Exercise directions:
Go to the line containing "4. Customer goes" in the listing below and retype it and every later line exactly, down to the last.

Recorded data:
^^^^^^^^

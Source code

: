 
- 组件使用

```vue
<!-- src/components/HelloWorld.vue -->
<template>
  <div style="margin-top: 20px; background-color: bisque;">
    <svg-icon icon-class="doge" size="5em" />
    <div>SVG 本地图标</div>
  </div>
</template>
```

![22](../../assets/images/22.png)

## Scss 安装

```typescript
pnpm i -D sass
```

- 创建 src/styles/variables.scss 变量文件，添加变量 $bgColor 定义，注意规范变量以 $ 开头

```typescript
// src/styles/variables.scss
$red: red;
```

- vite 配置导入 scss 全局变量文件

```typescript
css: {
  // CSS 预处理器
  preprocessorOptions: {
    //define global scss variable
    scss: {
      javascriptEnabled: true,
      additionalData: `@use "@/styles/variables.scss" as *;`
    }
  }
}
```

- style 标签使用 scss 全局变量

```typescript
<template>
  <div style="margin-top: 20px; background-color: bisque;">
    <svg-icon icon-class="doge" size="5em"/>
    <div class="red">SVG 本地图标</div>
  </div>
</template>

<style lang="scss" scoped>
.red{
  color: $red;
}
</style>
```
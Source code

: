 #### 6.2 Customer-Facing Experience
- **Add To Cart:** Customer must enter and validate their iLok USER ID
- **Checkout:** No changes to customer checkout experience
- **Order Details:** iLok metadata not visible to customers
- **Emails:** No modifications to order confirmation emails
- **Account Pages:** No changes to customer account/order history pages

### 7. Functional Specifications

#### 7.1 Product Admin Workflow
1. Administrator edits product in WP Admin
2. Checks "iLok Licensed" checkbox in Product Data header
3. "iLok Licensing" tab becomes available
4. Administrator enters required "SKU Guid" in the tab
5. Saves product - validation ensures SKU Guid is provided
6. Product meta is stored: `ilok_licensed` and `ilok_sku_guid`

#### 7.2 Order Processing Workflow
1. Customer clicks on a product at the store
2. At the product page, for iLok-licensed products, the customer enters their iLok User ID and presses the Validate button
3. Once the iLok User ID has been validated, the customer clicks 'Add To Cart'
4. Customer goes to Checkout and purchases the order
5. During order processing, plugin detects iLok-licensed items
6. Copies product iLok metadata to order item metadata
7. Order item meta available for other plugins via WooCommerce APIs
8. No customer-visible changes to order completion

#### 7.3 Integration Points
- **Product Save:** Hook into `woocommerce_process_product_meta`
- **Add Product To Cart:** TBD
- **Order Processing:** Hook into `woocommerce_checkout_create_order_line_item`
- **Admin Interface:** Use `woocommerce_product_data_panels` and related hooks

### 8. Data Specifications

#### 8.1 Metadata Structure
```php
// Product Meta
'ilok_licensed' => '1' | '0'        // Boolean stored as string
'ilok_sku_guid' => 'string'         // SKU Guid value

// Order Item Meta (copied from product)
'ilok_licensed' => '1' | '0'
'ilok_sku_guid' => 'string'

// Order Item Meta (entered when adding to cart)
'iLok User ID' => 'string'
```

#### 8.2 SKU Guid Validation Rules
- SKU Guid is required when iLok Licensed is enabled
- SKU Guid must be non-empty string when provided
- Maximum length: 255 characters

^^^^^^^^

Expected answer:
4. Customer goes to Checkout and purchases the order
5. During order processing, plugin detects iLok-licensed items
6. Copies product iLok metadata to order item metadata
7. Order item meta available for other plugins via WooCommerce APIs
8. No customer-visible changes to order completion

#### 7.3 Integration Points
- **Product Save:** Hook into `woocommerce_process_product_meta`
- **Add Product To Cart:** TBD
- **Order Processing:** Hook into `woocommerce_checkout_create_order_line_item`
- **Admin Interface:** Use `woocommerce_product_data_panels` and related hooks

### 8. Data Specifications

#### 8.1 Metadata Structure
```php
// Product Meta
'ilok_licensed' => '1' | '0'        // Boolean stored as string
'ilok_sku_guid' => 'string'         // SKU Guid value

// Order Item Meta (copied from product)
'ilok_licensed' => '1' | '0'
'ilok_sku_guid' => 'string'

// Order Item Meta (entered when adding to cart)
'iLok User ID' => 'string'
```

#### 8.2 SKU Guid Validation Rules
- SKU Guid is required when iLok Licensed is enabled
- SKU Guid must be non-empty string when provided
- Maximum length: 255 characters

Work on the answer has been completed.